In particular, companies need to be better at disentangling luck from skill. To a large degree, company performance is determined by the market: in a rising market, everybody’s revenues go up, in a falling one, they go down. He argues that performance-based remuneration should reflect out-performance of the average rather than simply rewarding better performance.
“To be fair, the reward should be based on how much more the company has risen than its peers in a rising market, or on how much less it declined in a falling one,” he explains.
“People get unhappy about high executive remuneration when they cannot see a link between what the executive in question did and the company’s performance. Companies will therefore need to get much better at articulating what an individual actually did to earn his or her bonus.”
A third key trend for 2019 will be closing the gap between what is paid to men and women for doing the same job, and also between the highest and lowest paid within an organisation.
To make progress in these areas, and to avoid simply mindlessly complying with legislation or codes, it will be necessary for companies to explain what lies behind their remuneration strategy, and how they propose to move towards a fairer dispensation.
He argues that the gap between highest and lowest wages within the company is perhaps the most worrying because it is currently widening, and the lowest paid employees are particularly vulnerable to the impact of artificial intelligence and robotics as the so-called Fourth Industrial Revolution gathers pace.

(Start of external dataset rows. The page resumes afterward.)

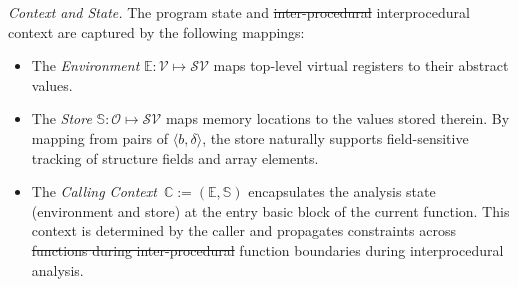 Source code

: \documentclass[manuscript,screen,review]{acmart}
\theoremstyle{indenteditalic}
\newcommand{\kw}[1]{{\it #1}} %
\providecommand{\DIFaddtex}[1]{{\protect\color{blue}#1}} %
\providecommand{\DIFidentity}[1]{#1}
\providecommand{\DIFdeltex}[1]{{%
  \protect\color{red}%
  \normalfont\normalsize
  \let\textbf\DIFidentity
  \let\textit\DIFidentity
  \let\texttt\DIFidentity
  \let\textsc\DIFidentity
  \let\textsf\DIFidentity
  \let\emph\DIFidentity
  \let\uline\DIFidentity
  \sout{#1}%
}} %
\providecommand{\DIFaddbegin}{} %
\providecommand{\DIFaddend}{} %
\providecommand{\DIFdelbegin}{} %
\providecommand{\DIFdelend}{} %
\providecommand{\DIFadd}[1]{\texorpdfstring{\DIFaddtex{#1}}{#1}} %
\providecommand{\DIFdel}[1]{\texorpdfstring{\DIFdeltex{#1}}{}} %
\begin{document}
\textit{Context and State.}
The program state and \DIFdelbegin \DIFdel{inter-procedural }\DIFdelend \DIFaddbegin \DIFadd{interprocedural }\DIFaddend context are captured by the following mappings:
\begin{itemize}
	\item The \kw{Environment} $\mathbb{E}: \mathcal{V} \mapsto \mathcal{SV}$ maps top-level virtual registers to their abstract values.
	\item The \kw{Store} $\mathbb{S}: \mathcal{O} \mapsto \mathcal{SV}$ maps memory locations to the values stored therein. By mapping from pairs of $\langle b, \delta \rangle$, the store naturally supports field-sensitive tracking of structure fields and array elements.
	\item The \kw{Calling Context}~$\mathbb{C} := (\mathbb{E}, \mathbb{S})$ encapsulates the analysis state (environment and store) at the entry basic block of the current function. This context is determined by the caller and propagates constraints across \DIFdelbegin \DIFdel{functions during inter-procedural }\DIFdelend \DIFaddbegin \DIFadd{function boundaries during interprocedural }\DIFaddend analysis.
\end{itemize}

\DIFdelbegin %
\end{document}
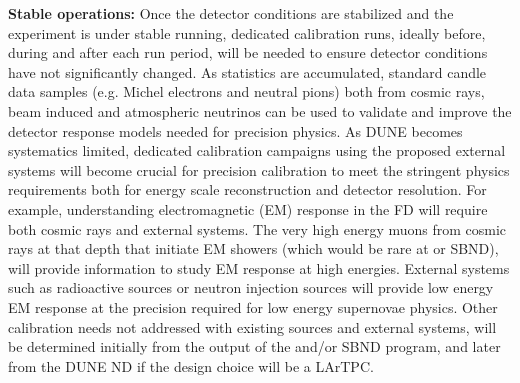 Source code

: \textbf{Stable operations:} Once the detector conditions are stabilized and the experiment is under stable running, dedicated calibration runs, ideally before, during and after each run period, will be needed to ensure detector conditions have not significantly changed. As statistics are accumulated, standard candle data samples (e.g. Michel electrons and neutral pions) both from cosmic rays, beam induced and atmospheric neutrinos can be used to validate and improve the detector response models needed for precision physics.  As DUNE becomes systematics limited, dedicated calibration campaigns using the proposed external systems will become crucial for precision calibration to meet the stringent physics requirements both for energy scale reconstruction and detector resolution. For example, understanding electromagnetic (EM) response in the FD will require both cosmic rays and external systems. The very high energy muons from cosmic rays at that depth that initiate EM showers (which would be rare at  or SBND), will provide information to study EM response at high energies. External systems such as radioactive sources or neutron injection sources will provide low energy EM response at the precision required for low energy supernovae physics. Other calibration needs not addressed with existing sources and external systems, will be determined initially from the output of the  and\slash or SBND program, and later from the DUNE ND if the design choice will be a LArTPC. 



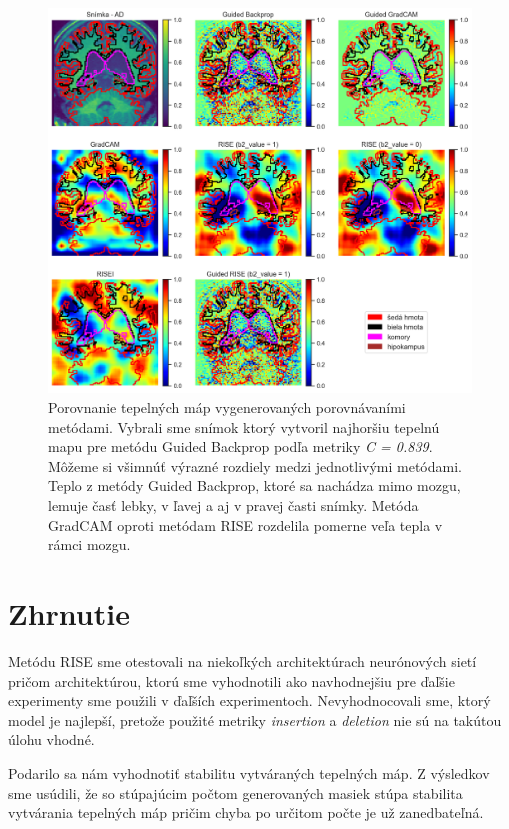 \begin{figure}[h!]
    \centering
    \includegraphics[width=14.5cm]{assets/images/method_evaluation_1.png}
    \caption{\small{Porovnanie tepelných máp vygenerovaných porovnávaními metódami. Vybrali sme snímok ktorý vytvoril najhoršiu tepelnú mapu pre metódu Guided Backprop podľa metriky \textit{C = 0.839}. Môžeme si všimnúť výrazné rozdiely medzi jednotlivými metódami. Teplo z metódy Guided Backprop, ktoré sa nachádza mimo mozgu, lemuje časť lebky, v ľavej a aj v pravej časti snímky. Metóda GradCAM oproti metódam RISE rozdelila pomerne veľa tepla v rámci mozgu.}}
    \label{fig:method_evaluation_1}
\end{figure}


\section{Zhrnutie}

Metódu RISE sme otestovali na niekoľkých architektúrach neurónových sietí pričom architektúrou, ktorú sme vyhodnotili ako navhodnejšiu pre ďaľšie experimenty sme použili v ďaľších experimentoch. Nevyhodnocovali sme, ktorý model je najlepší, pretože použité metriky \textit{insertion} a \textit{deletion} nie sú na takútou úlohu vhodné.

Podarilo sa nám vyhodnotiť stabilitu vytváraných tepelných máp. Z výsledkov sme usúdili, že so stúpajúcim počtom generovaných masiek stúpa stabilita vytvárania tepelných máp pričim chyba po určitom počte je už zanedbateľná.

The only way to counter this, he believes, is to greatly increase the effectiveness of the educational system. Some commentators argue that in fact the Fourth Industrial Revolution will likely create more jobs than it destroys, but only for those with the right level of skill.
“All of these trends are ultimately powered by King IV’s welcome insistence that ‘performance measures that support positive outcomes across the triple context in which the organisation operates, and/or all the capitals that the organisation uses or affects’ should be used when crafting remuneration policies,” Dr Bussin concludes.
“The days of easy formulas are over: we have to be able to justify why we are paying what we do by showing that we are rewarding individuals who have created value for the company and society more broadly.”